*** Records for the exercise ***

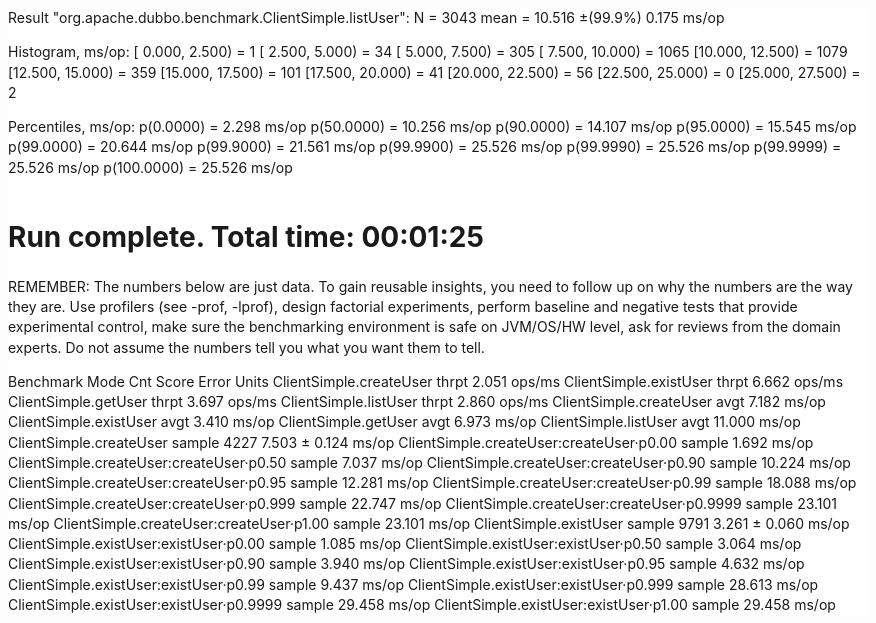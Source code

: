 Result "org.apache.dubbo.benchmark.ClientSimple.listUser":
  N = 3043
  mean =     10.516 ±(99.9%) 0.175 ms/op

  Histogram, ms/op:
    [ 0.000,  2.500) = 1 
    [ 2.500,  5.000) = 34 
    [ 5.000,  7.500) = 305 
    [ 7.500, 10.000) = 1065 
    [10.000, 12.500) = 1079 
    [12.500, 15.000) = 359 
    [15.000, 17.500) = 101 
    [17.500, 20.000) = 41 
    [20.000, 22.500) = 56 
    [22.500, 25.000) = 0 
    [25.000, 27.500) = 2 

  Percentiles, ms/op:
      p(0.0000) =      2.298 ms/op
     p(50.0000) =     10.256 ms/op
     p(90.0000) =     14.107 ms/op
     p(95.0000) =     15.545 ms/op
     p(99.0000) =     20.644 ms/op
     p(99.9000) =     21.561 ms/op
     p(99.9900) =     25.526 ms/op
     p(99.9990) =     25.526 ms/op
     p(99.9999) =     25.526 ms/op
    p(100.0000) =     25.526 ms/op


# Run complete. Total time: 00:01:25

REMEMBER: The numbers below are just data. To gain reusable insights, you need to follow up on
why the numbers are the way they are. Use profilers (see -prof, -lprof), design factorial
experiments, perform baseline and negative tests that provide experimental control, make sure
the benchmarking environment is safe on JVM/OS/HW level, ask for reviews from the domain experts.
Do not assume the numbers tell you what you want them to tell.

Benchmark                                     Mode   Cnt   Score   Error   Units
ClientSimple.createUser                      thrpt         2.051          ops/ms
ClientSimple.existUser                       thrpt         6.662          ops/ms
ClientSimple.getUser                         thrpt         3.697          ops/ms
ClientSimple.listUser                        thrpt         2.860          ops/ms
ClientSimple.createUser                       avgt         7.182           ms/op
ClientSimple.existUser                        avgt         3.410           ms/op
ClientSimple.getUser                          avgt         6.973           ms/op
ClientSimple.listUser                         avgt        11.000           ms/op
ClientSimple.createUser                     sample  4227   7.503 ± 0.124   ms/op
ClientSimple.createUser:createUser·p0.00    sample         1.692           ms/op
ClientSimple.createUser:createUser·p0.50    sample         7.037           ms/op
ClientSimple.createUser:createUser·p0.90    sample        10.224           ms/op
ClientSimple.createUser:createUser·p0.95    sample        12.281           ms/op
ClientSimple.createUser:createUser·p0.99    sample        18.088           ms/op
ClientSimple.createUser:createUser·p0.999   sample        22.747           ms/op
ClientSimple.createUser:createUser·p0.9999  sample        23.101           ms/op
ClientSimple.createUser:createUser·p1.00    sample        23.101           ms/op
ClientSimple.existUser                      sample  9791   3.261 ± 0.060   ms/op
ClientSimple.existUser:existUser·p0.00      sample         1.085           ms/op
ClientSimple.existUser:existUser·p0.50      sample         3.064           ms/op
ClientSimple.existUser:existUser·p0.90      sample         3.940           ms/op
ClientSimple.existUser:existUser·p0.95      sample         4.632           ms/op
ClientSimple.existUser:existUser·p0.99      sample         9.437           ms/op
ClientSimple.existUser:existUser·p0.999     sample        28.613           ms/op
ClientSimple.existUser:existUser·p0.9999    sample        29.458           ms/op
ClientSimple.existUser:existUser·p1.00      sample        29.458           ms/op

*** End of Records for the exercise ***

● **Exercise**: Return the entries verbatim without images.

● **Completed task**:
Source code

: Result "org.apache.dubbo.benchmark.ClientSimple.listUser":
  N = 3043
  mean =     10.516 ±(99.9%) 0.175 ms/op

  Histogram, ms/op:
    [ 0.000,  2.500) = 1 
    [ 2.500,  5.000) = 34 
    [ 5.000,  7.500) = 305 
    [ 7.500, 10.000) = 1065 
    [10.000, 12.500) = 1079 
    [12.500, 15.000) = 359 
    [15.000, 17.500) = 101 
    [17.500, 20.000) = 41 
    [20.000, 22.500) = 56 
    [22.500, 25.000) = 0 
    [25.000, 27.500) = 2 

  Percentiles, ms/op:
      p(0.0000) =      2.298 ms/op
     p(50.0000) =     10.256 ms/op
     p(90.0000) =     14.107 ms/op
     p(95.0000) =     15.545 ms/op
     p(99.0000) =     20.644 ms/op
     p(99.9000) =     21.561 ms/op
     p(99.9900) =     25.526 ms/op
     p(99.9990) =     25.526 ms/op
     p(99.9999) =     25.526 ms/op
    p(100.0000) =     25.526 ms/op


# Run complete. Total time: 00:01:25

REMEMBER: The numbers below are just data. To gain reusable insights, you need to follow up on
why the numbers are the way they are. Use profilers (see -prof, -lprof), design factorial
experiments, perform baseline and negative tests that provide experimental control, make sure
the benchmarking environment is safe on JVM/OS/HW level, ask for reviews from the domain experts.
Do not assume the numbers tell you what you want them to tell.

Benchmark                                     Mode   Cnt   Score   Error   Units
ClientSimple.createUser                      thrpt         2.051          ops/ms
ClientSimple.existUser                       thrpt         6.662          ops/ms
ClientSimple.getUser                         thrpt         3.697          ops/ms
ClientSimple.listUser                        thrpt         2.860          ops/ms
ClientSimple.createUser                       avgt         7.182           ms/op
ClientSimple.existUser                        avgt         3.410           ms/op
ClientSimple.getUser                          avgt         6.973           ms/op
ClientSimple.listUser                         avgt        11.000           ms/op
ClientSimple.createUser                     sample  4227   7.503 ± 0.124   ms/op
ClientSimple.createUser:createUser·p0.00    sample         1.692           ms/op
ClientSimple.createUser:createUser·p0.50    sample         7.037           ms/op
ClientSimple.createUser:createUser·p0.90    sample        10.224           ms/op
ClientSimple.createUser:createUser·p0.95    sample        12.281           ms/op
ClientSimple.createUser:createUser·p0.99    sample        18.088           ms/op
ClientSimple.createUser:createUser·p0.999   sample        22.747           ms/op
ClientSimple.createUser:createUser·p0.9999  sample        23.101           ms/op
ClientSimple.createUser:createUser·p1.00    sample        23.101           ms/op
ClientSimple.existUser                      sample  9791   3.261 ± 0.060   ms/op
ClientSimple.existUser:existUser·p0.00      sample         1.085           ms/op
ClientSimple.existUser:existUser·p0.50      sample         3.064           ms/op
ClientSimple.existUser:existUser·p0.90      sample         3.940           ms/op
ClientSimple.existUser:existUser·p0.95      sample         4.632           ms/op
ClientSimple.existUser:existUser·p0.99      sample         9.437           ms/op
ClientSimple.existUser:existUser·p0.999     sample        28.613           ms/op
ClientSimple.existUser:existUser·p0.9999    sample        29.458           ms/op
ClientSimple.existUser:existUser·p1.00      sample        29.458           ms/op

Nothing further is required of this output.